**Exercise brief**
Nothing but the line with "can Ctrl-left-click on the empty slot, or" and the lines after it, through the end of the records below, is to be repeated, exactly as it is.

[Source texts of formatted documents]
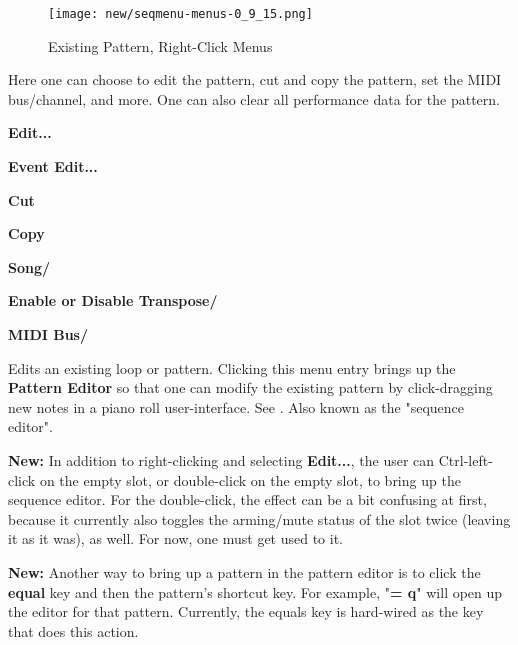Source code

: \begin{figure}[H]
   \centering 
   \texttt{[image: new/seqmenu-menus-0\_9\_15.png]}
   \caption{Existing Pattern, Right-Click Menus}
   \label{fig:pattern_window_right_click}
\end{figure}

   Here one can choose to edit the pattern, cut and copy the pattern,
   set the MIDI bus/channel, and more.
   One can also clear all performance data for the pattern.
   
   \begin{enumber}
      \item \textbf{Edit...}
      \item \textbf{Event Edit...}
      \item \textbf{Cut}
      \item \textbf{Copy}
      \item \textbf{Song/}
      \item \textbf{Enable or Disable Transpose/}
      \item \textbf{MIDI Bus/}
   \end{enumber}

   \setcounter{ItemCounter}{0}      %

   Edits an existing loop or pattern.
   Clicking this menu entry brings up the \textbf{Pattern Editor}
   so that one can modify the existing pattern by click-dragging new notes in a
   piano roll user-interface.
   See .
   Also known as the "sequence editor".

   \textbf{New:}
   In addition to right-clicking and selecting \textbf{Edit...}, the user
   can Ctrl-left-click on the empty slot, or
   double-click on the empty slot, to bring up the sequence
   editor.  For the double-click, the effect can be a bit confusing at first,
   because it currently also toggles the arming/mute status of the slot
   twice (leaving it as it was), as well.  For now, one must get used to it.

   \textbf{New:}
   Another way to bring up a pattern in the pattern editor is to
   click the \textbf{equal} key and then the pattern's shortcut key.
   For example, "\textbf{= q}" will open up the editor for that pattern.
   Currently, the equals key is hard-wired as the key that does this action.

**Solution**
   can Ctrl-left-click on the empty slot, or
   double-click on the empty slot, to bring up the sequence
   editor.  For the double-click, the effect can be a bit confusing at first,
   because it currently also toggles the arming/mute status of the slot
   twice (leaving it as it was), as well.  For now, one must get used to it.

   \textbf{New:}
   Another way to bring up a pattern in the pattern editor is to
   click the \textbf{equal} key and then the pattern's shortcut key.
   For example, "\textbf{= q}" will open up the editor for that pattern.
   Currently, the equals key is hard-wired as the key that does this action.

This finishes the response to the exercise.